## Requirement
Among the lines below, return each one that contains the word "including".

= Beginning of Section =

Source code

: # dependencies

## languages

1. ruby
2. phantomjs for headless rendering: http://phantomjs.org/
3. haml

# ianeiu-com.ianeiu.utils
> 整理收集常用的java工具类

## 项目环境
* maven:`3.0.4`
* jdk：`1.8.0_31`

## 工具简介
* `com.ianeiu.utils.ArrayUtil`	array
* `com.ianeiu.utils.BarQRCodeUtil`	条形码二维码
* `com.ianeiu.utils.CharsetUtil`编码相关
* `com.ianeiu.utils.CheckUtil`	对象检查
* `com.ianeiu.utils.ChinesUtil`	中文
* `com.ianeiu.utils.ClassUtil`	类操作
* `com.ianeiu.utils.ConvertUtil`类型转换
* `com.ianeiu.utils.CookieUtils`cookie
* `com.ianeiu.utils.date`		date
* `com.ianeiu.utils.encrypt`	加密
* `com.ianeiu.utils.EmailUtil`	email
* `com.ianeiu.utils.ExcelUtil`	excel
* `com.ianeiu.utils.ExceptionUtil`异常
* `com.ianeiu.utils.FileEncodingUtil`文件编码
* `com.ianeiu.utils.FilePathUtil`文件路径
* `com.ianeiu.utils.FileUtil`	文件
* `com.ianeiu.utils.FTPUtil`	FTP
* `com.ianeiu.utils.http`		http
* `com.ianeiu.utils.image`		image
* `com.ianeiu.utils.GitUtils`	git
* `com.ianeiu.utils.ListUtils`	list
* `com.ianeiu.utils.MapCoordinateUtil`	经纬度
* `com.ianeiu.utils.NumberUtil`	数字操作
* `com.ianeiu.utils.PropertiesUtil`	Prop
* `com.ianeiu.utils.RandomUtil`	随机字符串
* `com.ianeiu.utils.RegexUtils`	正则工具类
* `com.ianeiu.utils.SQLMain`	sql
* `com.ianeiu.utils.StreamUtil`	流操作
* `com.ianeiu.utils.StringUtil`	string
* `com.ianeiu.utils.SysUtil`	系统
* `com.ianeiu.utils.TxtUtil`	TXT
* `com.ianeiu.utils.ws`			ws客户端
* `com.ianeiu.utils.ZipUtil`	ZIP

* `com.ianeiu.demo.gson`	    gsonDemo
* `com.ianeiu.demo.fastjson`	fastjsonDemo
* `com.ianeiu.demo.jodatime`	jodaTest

= End of Section =
= Beginning of Section =

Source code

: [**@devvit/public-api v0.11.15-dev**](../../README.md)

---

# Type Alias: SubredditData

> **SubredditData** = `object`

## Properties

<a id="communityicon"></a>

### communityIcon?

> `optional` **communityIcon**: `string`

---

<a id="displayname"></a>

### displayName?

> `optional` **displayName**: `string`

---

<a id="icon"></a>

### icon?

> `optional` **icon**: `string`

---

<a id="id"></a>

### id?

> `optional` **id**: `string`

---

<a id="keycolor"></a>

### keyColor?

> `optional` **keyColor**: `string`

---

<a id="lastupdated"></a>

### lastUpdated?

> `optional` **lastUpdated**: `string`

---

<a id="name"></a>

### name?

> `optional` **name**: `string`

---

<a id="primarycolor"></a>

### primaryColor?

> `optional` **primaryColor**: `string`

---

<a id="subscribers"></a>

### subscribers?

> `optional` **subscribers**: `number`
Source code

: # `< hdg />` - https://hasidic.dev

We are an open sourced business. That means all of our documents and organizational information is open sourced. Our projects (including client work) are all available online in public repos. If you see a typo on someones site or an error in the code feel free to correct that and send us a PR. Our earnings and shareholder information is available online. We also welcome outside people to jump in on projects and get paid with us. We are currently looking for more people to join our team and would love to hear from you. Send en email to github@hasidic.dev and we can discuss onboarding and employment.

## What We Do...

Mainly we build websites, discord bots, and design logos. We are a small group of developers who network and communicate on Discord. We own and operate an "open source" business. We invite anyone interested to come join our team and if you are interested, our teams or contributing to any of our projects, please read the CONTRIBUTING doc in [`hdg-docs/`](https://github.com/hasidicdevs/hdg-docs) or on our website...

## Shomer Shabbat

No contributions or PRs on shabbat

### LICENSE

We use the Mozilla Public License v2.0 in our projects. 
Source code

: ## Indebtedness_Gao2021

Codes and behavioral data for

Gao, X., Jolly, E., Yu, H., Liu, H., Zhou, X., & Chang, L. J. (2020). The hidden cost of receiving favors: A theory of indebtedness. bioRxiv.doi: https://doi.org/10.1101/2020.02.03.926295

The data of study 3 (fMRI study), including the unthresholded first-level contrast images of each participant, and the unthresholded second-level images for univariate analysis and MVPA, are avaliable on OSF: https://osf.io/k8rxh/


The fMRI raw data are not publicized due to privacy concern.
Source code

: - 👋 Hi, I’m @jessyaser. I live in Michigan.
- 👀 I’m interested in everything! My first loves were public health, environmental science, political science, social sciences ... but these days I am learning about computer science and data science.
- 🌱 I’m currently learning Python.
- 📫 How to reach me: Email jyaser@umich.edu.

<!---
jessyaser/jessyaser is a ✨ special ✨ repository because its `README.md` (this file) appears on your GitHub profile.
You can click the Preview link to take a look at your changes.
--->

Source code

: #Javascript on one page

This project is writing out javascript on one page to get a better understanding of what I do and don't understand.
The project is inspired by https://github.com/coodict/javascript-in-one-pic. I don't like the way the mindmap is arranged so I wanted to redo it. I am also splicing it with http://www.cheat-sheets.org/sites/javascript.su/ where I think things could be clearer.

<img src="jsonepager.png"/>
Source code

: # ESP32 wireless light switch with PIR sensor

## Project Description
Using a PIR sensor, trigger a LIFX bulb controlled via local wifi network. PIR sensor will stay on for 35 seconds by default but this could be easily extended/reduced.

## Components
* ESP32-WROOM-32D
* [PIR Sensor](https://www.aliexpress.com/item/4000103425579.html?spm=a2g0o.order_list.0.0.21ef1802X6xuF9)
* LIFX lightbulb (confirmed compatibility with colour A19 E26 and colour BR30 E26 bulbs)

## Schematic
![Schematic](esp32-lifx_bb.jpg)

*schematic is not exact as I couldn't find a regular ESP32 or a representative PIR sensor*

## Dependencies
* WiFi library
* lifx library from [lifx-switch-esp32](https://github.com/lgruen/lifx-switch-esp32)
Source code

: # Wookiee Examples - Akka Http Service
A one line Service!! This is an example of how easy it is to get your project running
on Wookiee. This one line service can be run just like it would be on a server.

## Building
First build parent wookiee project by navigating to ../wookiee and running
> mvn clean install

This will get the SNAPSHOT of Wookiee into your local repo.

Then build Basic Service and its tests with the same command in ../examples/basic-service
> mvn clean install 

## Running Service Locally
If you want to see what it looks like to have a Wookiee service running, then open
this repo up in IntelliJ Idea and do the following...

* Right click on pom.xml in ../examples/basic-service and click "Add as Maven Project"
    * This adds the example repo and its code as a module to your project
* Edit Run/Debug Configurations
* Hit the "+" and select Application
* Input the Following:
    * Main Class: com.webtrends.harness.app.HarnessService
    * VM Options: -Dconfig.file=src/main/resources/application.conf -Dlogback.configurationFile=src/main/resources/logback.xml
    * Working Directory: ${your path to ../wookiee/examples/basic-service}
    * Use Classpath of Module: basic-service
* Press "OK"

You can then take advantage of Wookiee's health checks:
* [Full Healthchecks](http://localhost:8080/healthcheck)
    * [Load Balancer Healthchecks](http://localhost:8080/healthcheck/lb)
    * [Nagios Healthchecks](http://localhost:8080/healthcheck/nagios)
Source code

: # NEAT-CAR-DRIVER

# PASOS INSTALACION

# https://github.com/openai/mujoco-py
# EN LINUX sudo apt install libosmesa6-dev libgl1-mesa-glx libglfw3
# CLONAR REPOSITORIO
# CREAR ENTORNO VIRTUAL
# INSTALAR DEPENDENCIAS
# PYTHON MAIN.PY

= End of Section =
= Beginning of Section =

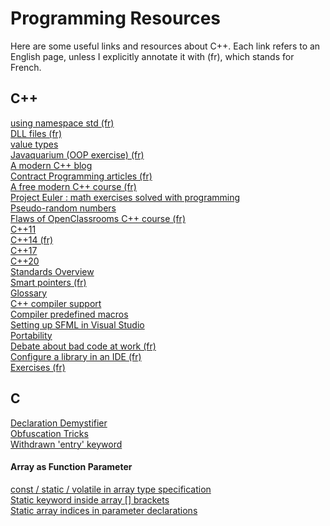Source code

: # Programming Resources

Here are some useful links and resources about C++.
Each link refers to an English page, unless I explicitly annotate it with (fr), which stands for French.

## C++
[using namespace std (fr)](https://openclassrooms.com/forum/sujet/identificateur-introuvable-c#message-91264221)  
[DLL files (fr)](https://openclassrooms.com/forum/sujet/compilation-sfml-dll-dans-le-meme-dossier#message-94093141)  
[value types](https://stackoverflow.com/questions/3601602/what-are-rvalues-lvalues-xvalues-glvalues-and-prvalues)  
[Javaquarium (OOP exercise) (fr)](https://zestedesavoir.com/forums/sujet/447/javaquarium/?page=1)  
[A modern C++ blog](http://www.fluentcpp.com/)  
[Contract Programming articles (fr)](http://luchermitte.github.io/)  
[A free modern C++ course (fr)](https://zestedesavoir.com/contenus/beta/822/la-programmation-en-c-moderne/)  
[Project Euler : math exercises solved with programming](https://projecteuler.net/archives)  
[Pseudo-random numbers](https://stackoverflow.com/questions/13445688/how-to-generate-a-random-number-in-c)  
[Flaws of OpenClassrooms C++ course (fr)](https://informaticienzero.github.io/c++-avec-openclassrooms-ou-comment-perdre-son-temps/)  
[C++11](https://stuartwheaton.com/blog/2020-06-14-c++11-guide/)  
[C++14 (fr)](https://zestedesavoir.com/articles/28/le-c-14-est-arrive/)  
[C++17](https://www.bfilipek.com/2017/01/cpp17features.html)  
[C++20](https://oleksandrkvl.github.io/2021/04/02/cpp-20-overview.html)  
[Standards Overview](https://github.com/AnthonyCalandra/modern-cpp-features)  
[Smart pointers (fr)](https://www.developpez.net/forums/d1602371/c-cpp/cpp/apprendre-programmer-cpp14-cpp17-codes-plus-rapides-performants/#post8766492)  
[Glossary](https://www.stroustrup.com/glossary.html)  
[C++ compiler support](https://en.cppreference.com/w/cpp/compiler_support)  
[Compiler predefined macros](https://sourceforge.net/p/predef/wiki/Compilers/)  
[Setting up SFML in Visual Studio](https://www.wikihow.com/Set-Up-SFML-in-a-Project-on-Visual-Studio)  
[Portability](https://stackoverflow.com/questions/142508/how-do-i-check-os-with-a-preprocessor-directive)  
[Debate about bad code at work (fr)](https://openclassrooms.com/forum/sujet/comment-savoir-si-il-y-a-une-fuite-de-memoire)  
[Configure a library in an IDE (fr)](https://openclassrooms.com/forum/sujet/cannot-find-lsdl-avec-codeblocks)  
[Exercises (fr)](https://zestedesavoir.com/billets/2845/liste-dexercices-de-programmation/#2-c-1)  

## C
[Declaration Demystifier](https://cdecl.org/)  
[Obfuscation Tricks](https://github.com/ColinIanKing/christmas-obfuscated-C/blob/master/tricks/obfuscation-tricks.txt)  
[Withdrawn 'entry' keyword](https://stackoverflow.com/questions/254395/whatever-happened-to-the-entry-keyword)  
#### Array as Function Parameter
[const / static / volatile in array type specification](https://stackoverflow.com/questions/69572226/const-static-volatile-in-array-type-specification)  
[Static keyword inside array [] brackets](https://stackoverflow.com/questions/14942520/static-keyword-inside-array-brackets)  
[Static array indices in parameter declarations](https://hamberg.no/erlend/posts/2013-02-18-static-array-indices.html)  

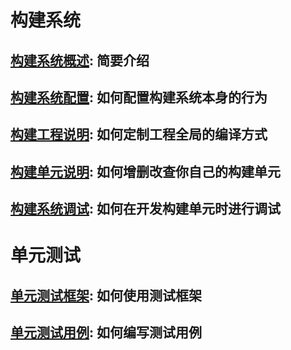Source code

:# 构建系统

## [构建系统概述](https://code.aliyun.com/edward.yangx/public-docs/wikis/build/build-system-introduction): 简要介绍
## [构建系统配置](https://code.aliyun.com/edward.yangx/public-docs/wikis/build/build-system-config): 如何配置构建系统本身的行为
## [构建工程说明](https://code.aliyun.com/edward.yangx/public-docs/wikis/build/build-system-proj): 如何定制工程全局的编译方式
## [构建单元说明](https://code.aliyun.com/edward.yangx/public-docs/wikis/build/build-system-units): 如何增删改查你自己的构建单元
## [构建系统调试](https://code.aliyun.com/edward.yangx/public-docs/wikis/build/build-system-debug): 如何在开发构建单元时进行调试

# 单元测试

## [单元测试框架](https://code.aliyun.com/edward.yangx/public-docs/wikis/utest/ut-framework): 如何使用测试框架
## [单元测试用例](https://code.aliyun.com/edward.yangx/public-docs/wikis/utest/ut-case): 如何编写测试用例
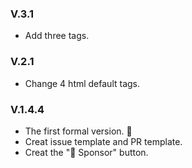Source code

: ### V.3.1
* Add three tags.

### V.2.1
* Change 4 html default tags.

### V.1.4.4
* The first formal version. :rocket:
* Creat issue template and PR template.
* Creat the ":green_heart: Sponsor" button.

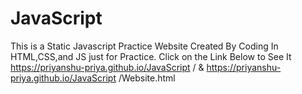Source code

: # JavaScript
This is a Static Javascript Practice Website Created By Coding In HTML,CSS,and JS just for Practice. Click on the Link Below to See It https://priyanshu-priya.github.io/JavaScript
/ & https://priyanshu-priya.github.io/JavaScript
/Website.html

= End of Section =

## Expected answer
We are an open sourced business. That means all of our documents and organizational information is open sourced. Our projects (including client work) are all available online in public repos. If you see a typo on someones site or an error in the code feel free to correct that and send us a PR. Our earnings and shareholder information is available online. We also welcome outside people to jump in on projects and get paid with us. We are currently looking for more people to join our team and would love to hear from you. Send en email to github@hasidic.dev and we can discuss onboarding and employment.
The data of study 3 (fMRI study), including the unthresholded first-level contrast images of each participant, and the unthresholded second-level images for univariate analysis and MVPA, are avaliable on OSF: https://osf.io/k8rxh/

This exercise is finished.